For the data below, report how many lines contain the string "like" and write nothing more.

(SOURCE RECORDS Opens)

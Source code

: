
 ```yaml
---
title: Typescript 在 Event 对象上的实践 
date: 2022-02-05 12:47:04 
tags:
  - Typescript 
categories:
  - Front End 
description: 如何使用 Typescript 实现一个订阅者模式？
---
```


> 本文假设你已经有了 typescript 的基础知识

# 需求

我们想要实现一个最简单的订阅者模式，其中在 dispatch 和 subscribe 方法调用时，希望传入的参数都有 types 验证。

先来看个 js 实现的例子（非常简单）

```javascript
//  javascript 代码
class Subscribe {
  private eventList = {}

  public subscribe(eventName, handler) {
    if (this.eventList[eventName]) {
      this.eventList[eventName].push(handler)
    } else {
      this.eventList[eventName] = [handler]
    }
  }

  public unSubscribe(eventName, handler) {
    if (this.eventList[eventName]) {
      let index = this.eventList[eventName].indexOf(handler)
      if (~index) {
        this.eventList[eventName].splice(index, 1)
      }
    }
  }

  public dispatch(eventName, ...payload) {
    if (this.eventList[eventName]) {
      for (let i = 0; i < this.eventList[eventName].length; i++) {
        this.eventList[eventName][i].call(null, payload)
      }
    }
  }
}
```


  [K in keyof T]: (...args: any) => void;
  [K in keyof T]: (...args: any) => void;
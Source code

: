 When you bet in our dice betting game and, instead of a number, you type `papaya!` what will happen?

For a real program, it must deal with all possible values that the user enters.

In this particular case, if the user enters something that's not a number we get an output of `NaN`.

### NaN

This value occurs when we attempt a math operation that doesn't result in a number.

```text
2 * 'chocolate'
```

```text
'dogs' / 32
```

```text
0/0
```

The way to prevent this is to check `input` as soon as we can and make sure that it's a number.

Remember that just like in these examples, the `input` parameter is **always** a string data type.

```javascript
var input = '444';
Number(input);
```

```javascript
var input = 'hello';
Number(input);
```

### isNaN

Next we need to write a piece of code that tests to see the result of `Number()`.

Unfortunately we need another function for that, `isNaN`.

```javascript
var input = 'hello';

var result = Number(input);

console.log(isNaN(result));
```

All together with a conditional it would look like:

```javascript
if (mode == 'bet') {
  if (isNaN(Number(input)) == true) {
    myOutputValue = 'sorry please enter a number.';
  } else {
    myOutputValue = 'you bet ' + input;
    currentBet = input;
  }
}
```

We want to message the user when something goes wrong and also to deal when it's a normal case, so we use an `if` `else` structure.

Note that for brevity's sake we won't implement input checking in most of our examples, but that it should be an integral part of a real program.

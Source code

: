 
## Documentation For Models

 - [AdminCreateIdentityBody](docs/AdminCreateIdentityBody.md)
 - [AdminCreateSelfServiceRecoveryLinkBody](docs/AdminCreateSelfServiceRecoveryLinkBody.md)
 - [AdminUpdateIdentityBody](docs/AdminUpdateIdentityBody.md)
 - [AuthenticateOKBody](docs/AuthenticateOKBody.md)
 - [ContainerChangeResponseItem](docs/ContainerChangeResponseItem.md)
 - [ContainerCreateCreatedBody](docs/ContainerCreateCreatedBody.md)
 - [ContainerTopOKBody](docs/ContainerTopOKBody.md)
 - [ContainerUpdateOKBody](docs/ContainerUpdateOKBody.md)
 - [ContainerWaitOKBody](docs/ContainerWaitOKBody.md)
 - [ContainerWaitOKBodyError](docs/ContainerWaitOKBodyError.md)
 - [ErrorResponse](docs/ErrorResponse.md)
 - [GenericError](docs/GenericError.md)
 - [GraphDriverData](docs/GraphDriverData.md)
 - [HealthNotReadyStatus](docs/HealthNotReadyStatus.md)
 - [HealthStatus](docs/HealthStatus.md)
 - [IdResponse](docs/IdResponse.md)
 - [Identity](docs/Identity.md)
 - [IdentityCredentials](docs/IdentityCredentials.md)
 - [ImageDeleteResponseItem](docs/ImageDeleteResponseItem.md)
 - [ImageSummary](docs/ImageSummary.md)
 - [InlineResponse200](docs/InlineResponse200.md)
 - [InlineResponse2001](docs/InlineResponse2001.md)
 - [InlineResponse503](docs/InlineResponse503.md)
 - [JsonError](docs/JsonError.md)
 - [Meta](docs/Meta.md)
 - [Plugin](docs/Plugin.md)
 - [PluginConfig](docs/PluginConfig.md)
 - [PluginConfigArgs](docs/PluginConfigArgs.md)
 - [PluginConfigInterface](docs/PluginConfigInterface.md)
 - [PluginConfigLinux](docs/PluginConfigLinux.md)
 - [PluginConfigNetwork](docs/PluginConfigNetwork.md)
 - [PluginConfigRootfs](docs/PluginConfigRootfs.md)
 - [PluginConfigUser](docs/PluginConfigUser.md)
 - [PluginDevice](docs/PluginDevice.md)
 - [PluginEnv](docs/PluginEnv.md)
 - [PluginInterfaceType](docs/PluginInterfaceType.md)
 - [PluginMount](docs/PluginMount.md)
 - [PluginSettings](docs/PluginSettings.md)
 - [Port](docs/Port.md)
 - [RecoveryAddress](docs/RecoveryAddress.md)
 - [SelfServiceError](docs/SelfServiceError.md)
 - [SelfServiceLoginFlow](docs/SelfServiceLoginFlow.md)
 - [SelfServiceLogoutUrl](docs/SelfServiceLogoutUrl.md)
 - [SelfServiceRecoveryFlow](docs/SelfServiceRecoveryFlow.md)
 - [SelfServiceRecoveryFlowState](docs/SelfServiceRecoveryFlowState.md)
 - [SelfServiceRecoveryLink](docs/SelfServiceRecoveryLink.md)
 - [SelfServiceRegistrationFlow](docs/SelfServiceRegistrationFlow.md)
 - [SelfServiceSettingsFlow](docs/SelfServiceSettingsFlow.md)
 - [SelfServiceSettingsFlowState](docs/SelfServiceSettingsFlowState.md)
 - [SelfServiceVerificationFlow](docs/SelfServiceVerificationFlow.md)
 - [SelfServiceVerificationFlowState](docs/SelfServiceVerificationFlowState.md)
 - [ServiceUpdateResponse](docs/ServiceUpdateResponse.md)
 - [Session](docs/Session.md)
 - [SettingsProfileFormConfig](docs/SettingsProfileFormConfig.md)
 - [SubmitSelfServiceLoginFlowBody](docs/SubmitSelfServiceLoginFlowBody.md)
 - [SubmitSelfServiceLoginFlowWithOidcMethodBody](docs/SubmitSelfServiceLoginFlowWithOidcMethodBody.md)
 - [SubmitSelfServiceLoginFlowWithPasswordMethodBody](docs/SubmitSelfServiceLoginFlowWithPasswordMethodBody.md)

(SOURCE RECORDS Closes)

■ SOLUTION TO THIS PROBLEM
2